EXERCISE DESCRIPTION
If a line includes the word "currently", it belongs in the count; state the total for the data below and add nothing.

---------- EXTRACTED DATA

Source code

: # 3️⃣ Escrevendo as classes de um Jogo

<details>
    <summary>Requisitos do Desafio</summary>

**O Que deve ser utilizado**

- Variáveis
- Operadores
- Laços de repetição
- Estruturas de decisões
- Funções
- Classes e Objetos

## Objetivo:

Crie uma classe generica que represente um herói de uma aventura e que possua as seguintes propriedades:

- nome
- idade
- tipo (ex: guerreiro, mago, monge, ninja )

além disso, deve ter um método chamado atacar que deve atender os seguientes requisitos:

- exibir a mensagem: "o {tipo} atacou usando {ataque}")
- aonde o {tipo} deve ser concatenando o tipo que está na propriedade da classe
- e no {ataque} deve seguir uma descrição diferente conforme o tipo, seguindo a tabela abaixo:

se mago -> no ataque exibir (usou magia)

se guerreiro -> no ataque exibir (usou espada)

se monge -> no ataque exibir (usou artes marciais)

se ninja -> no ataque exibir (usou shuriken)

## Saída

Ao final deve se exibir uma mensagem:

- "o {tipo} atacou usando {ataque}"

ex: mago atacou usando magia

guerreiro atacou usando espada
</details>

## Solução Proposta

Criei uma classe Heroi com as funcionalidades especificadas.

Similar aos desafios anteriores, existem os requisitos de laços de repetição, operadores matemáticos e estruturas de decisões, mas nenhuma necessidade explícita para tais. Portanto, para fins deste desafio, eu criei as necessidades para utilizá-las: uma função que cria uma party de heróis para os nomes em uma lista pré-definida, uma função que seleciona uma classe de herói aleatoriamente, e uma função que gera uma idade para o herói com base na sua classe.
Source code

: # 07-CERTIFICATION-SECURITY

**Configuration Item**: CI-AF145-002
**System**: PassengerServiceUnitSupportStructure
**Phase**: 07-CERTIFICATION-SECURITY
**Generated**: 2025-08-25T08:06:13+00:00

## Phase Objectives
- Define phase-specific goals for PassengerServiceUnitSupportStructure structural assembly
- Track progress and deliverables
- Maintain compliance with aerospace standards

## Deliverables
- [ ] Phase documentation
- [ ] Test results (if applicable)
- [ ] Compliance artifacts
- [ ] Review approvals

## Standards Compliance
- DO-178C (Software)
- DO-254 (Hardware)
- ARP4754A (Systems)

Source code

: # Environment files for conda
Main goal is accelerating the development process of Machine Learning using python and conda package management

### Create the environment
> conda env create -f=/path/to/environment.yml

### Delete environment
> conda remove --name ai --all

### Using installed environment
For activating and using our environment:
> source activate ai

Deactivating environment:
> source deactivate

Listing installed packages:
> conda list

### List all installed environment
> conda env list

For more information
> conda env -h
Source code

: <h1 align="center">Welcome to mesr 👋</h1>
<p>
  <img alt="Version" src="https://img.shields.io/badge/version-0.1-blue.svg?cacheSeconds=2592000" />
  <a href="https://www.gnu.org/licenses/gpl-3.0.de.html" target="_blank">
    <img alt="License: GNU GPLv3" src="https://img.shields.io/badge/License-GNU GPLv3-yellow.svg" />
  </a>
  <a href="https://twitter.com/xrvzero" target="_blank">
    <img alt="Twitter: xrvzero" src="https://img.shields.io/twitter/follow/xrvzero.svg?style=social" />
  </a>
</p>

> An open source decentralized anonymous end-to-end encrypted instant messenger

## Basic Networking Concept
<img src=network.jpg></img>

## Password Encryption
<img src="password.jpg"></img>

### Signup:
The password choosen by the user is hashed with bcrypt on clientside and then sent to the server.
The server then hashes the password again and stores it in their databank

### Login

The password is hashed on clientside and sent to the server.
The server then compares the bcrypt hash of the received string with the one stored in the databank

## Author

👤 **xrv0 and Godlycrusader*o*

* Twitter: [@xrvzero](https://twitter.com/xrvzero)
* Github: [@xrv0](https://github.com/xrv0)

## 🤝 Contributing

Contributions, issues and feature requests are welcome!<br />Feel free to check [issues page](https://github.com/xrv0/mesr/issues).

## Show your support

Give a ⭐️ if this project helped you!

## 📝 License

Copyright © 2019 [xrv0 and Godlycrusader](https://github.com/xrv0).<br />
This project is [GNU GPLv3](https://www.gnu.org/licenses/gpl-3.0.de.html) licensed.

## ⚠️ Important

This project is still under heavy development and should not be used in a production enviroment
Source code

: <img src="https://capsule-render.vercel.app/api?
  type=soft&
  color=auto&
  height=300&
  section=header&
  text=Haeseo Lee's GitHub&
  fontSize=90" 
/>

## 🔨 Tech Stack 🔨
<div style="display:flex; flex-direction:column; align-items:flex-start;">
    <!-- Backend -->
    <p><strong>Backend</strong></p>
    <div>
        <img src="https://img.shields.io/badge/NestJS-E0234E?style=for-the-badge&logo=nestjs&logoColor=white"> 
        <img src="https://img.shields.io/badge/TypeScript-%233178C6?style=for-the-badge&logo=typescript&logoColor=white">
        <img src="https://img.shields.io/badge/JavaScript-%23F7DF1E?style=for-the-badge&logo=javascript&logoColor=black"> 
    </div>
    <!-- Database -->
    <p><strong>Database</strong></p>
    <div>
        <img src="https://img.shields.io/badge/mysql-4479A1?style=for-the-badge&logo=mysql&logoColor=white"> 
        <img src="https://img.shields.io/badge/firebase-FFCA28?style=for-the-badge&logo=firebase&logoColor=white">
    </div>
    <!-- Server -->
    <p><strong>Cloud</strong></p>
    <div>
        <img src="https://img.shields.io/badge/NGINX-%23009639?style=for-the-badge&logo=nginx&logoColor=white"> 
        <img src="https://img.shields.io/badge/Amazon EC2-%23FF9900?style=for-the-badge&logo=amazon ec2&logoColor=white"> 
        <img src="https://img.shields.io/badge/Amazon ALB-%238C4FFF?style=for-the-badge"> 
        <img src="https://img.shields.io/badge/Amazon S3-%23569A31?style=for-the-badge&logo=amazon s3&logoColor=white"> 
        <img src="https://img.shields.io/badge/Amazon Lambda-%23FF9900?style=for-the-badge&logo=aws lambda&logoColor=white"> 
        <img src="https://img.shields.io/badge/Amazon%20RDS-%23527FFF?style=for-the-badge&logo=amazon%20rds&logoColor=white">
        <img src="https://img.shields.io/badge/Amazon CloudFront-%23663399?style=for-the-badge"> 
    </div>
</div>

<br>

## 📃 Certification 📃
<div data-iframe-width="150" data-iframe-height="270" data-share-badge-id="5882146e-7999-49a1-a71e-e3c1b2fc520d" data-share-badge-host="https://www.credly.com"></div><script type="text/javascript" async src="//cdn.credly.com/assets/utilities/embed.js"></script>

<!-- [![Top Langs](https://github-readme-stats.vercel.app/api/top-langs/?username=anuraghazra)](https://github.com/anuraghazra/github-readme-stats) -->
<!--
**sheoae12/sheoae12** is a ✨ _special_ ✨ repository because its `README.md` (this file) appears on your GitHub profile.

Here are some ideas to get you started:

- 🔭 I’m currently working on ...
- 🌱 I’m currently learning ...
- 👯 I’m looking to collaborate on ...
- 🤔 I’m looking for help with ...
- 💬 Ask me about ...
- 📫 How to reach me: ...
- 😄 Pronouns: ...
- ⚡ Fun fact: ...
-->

--------------------

RESPONSE TO THE TASK
2